大学院生たちと話す。カレーやシチューが給食に出た際、パンをそれらにつけながら食べることを、つけパン、しばらく浸しておくことを、ひたパン、というそうだ。
学級や授業の進め方が、個業的性格の強い学校では、各教員に委ねられがちなこと、この結果、つけパンに批判的な教員から、肯定的な教員まで、子ども、とくに小学校の児童にとっては、少なからず影響を受ける問題だという話に至ったのだ。

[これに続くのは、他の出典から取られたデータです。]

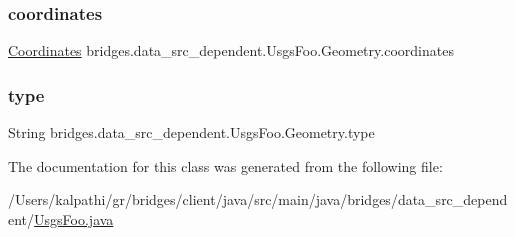 \subsubsection{\texorpdfstring{coordinates}{coordinates}}
{\footnotesize\ttfamily \mbox{\hyperlink{classbridges_1_1data__src__dependent_1_1_usgs_foo_1_1_geometry_1_1_coordinates}{Coordinates}} bridges.\+data\+\_\+src\+\_\+dependent.\+Usgs\+Foo.\+Geometry.\+coordinates}

\mbox{\label{classbridges_1_1data__src__dependent_1_1_usgs_foo_1_1_geometry_a985b3a46dad2fcd4e798d2f51198bcfd}} 
\subsubsection{\texorpdfstring{type}{type}}
{\footnotesize\ttfamily String bridges.\+data\+\_\+src\+\_\+dependent.\+Usgs\+Foo.\+Geometry.\+type}



The documentation for this class was generated from the following file\+:\begin{DoxyCompactItemize}
\item 
/\+Users/kalpathi/gr/bridges/client/java/src/main/java/bridges/data\+\_\+src\+\_\+dependent/\mbox{\hyperlink{_usgs_foo_8java}{Usgs\+Foo.\+java}}\end{DoxyCompactItemize}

これに批判的な教員は、パンから汁がこぼれて汚らしい、と言うらしい。反対に肯定的な教員は、ただこの方が美味しい、と。シチューやスープの最後を、パンで拭い、コックさんに美味しかったと伝えるものとは少し違うようだが、食べ方の好み、あるいは作法は、教員の価値観や規範をより直接的に表象するから、いっそう相対感覚が求められると思う。なぜなら、汚らしいと聞いた児童の中には、そうなんだと自分の規範に加えてしまう場合があるからだ。不自由への第一歩である。

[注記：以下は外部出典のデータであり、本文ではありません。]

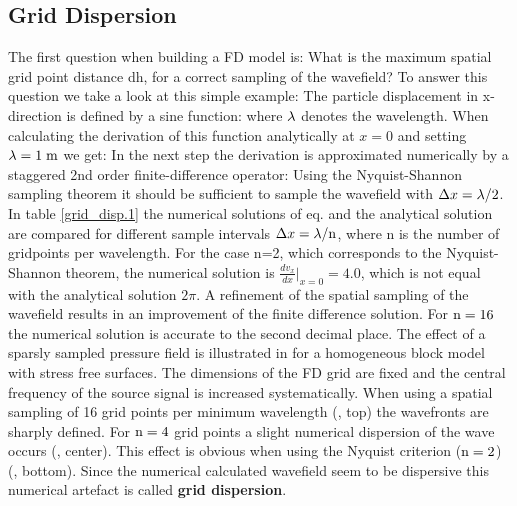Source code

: \documentclass{hitec}
\begin{document}
\subsection{Grid Dispersion}\label{grid-dispersion}
The first question when building a FD model is: What is the maximum spatial grid point distance dh, for a correct sampling of the wavefield? To answer this question we take a look at this simple example: The particle displacement in x-direction is defined by a sine function:
where $\rm{\lambda}$ denotes the wavelength. When calculating the derivation of this function analytically at $x=0$ and setting $\rm{\lambda}=1\;\rm{m}$ we get:
In the next step the derivation is approximated numerically by a staggered 2nd order finite-difference operator:
Using the Nyquist-Shannon sampling theorem it should be sufficient to sample the wavefield with $\Delta x = \rm{\lambda}/2$. In table \ref{grid_disp.1} the
numerical solutions of eq.  and the analytical solution  are compared for different sample intervals 
$\Delta x = \rm{\lambda} /n$, where n is the number of gridpoints per wavelength. For the case n=2, which corresponds to the Nyquist-Shannon theorem, the
numerical solution is $\frac{d v_x}{d x}|_{x=0}=4.0$, which is not equal with the analytical solution $2 \pi$. A refinement of the spatial
sampling of the wavefield results in an improvement of the finite difference solution. For $\rm n=16$ the numerical solution is accurate to the second
decimal place. The effect of a sparsly sampled pressure field is illustrated in  for a homogeneous block model with stress free surfaces. The dimensions of the FD grid are fixed
and the central frequency of the source signal is increased systematically. 
When using a spatial sampling of 16 grid points per minimum wavelength (, top) the wavefronts are sharply defined. For $\rm n=4$ 
grid points a slight numerical dispersion of the wave occurs (, center). This effect is obvious when using the Nyquist criterion ($\rm n=2$) 
(, bottom). Since the numerical calculated wavefield seem to be dispersive this numerical artefact is called {\bf{grid dispersion}}. 
\end{document}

たとえば和食、おかずをご飯の上に置き、ご飯といっしょに食べることをマナー違反という人はいないだろう。しかしこれは、つけパンならぬ「つけご飯」の状態である。茶碗をきれいにすべく、最後をお茶で平らげるのは「ひたご飯」状態と言ってもよい。
こんな風に、ちょっと見方を変えれば問題になったりならなかったりすることに、人間の社会は溢れている。このことをわかってなお「指導」や「教育」をしているという自覚と覚悟が、教員に求められる所以だろう。
最後に学生が言った。「カレーにナンをつけて食べるのはどうなんでしょうね」。おもしろい。こんな感性や分析力を身につけていること、それが教養、ひいては「教師力」というべきものである。